Geleophysic Dysplasia

Review
In: GeneReviews® [Internet]. Seattle (WA): University of Washington, Seattle; 1993.
[updated ].

Excerpt

Clinical characteristics: Geleophysic dysplasia, a progressive condition resembling a lysosomal storage disorder, is characterized by short stature, short hands and feet, progressive joint limitation and contractures, distinctive facial features, progressive cardiac valvular disease, and thickened skin. Intellect is normal. Major findings are likely to be present in the first year of life. Cardiac, respiratory, and lung involvement result in death before age five years in approximately 33% of individuals with ADAMTSL2-related geleophysic dysplasia.

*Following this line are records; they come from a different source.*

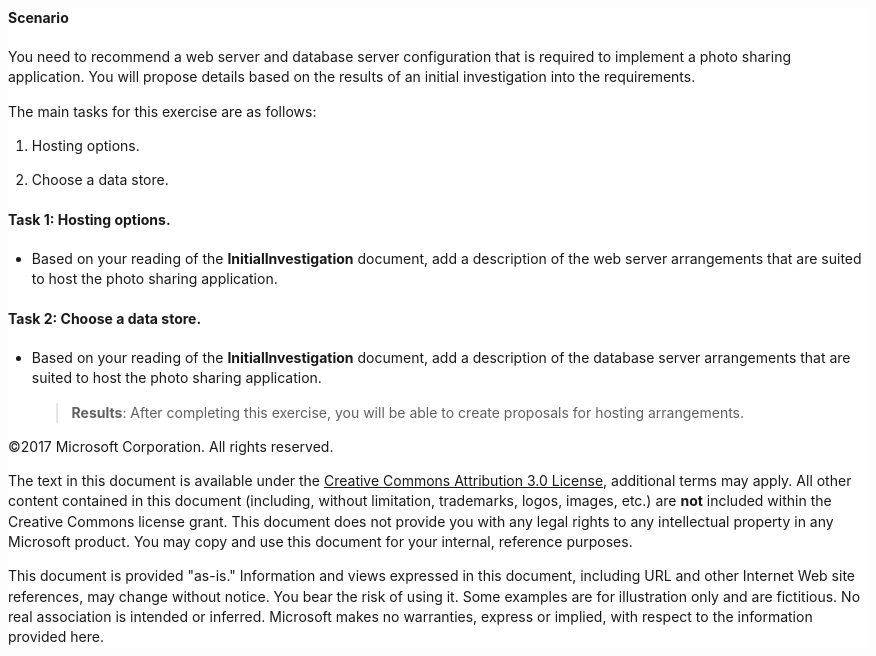 #### Scenario

You need to recommend a web server and database server configuration that is required to implement a photo sharing application. You will propose details based on the results of an initial investigation into the requirements.

The main tasks for this exercise are as follows:

1. Hosting options.

2. Choose a data store.

#### Task 1: Hosting options.

- Based on your reading of the **InitialInvestigation** document, add a description of the web server arrangements that are suited to host the photo sharing application.

#### Task 2: Choose a data store.

- Based on your reading of the **InitialInvestigation** document, add a description of the database server arrangements that are suited to host the photo sharing application.

   >**Results**: After completing this exercise, you will be able to create proposals for hosting arrangements.

©2017 Microsoft Corporation. All rights reserved.

The text in this document is available under the  [Creative Commons Attribution 3.0 License](https://creativecommons.org/licenses/by/3.0/legalcode), additional terms may apply. All other content contained in this document (including, without limitation, trademarks, logos, images, etc.) are  **not**  included within the Creative Commons license grant. This document does not provide you with any legal rights to any intellectual property in any Microsoft product. You may copy and use this document for your internal, reference purposes.

This document is provided &quot;as-is.&quot; Information and views expressed in this document, including URL and other Internet Web site references, may change without notice. You bear the risk of using it. Some examples are for illustration only and are fictitious. No real association is intended or inferred. Microsoft makes no warranties, express or implied, with respect to the information provided here.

Diagnosis/testing: The clinical diagnosis of geleophysic dysplasia is based on clinical and radiographic findings. The molecular diagnosis is established in a proband who also has one of the following on molecular genetic testing: biallelic pathogenic variants in ADAMTSL2 or a heterozygous pathogenic variant in either FBN1 or LTBP3.

Management: Treatment of manifestations: Regular physiotherapy to prevent joint limitation; cardiac valve replacement as needed; tracheostomy as required.

Surveillance: Annual multidisciplinary examination to access height and range of motion of the joints; echocardiography for evidence of valvular stenosis and/or arterial narrowing; clinical assessment for evidence of tracheal stenosis and respiratory compromise; clinical assessment and ultrasound examination, if needed, to assess liver size.

Genetic counseling: Geleophysic dysplasia caused by biallelic pathogenic variants in ADAMTSL2 is inherited in an autosomal recessive manner. Geleophysic dysplasia caused by a heterozygous pathogenic variant in either FBN1 or LTBP3 is inherited in an autosomal dominant manner.

  1. Autosomal recessive inheritance. At conception, each sib of an affected individual has a 25% chance of being affected, a 50% chance of being an asymptomatic carrier, and a 25% chance of being unaffected and not a carrier.

  2. Autosomal dominant inheritance. To date, all individuals diagnosed with FBN1- or LTBP3-related geleophysic dysplasia have had a de novo pathogenic variant. If the FBN1 or LTBP3 pathogenic variant found in the proband cannot be detected in the leukocyte DNA of either parent, the recurrence risk to sibs is estimated to be 1% because of the theoretic possibility of parental germline mosaicism.

Once the pathogenic variant(s) in a family are known, the following are possible: carrier testing for relatives at increased risk for autosomal recessive geleophysic dysplasia, preimplantation genetic testing, and prenatal testing for pregnancies at increased risk for either autosomal recessive or autosomal dominant geleophysic dysplasia.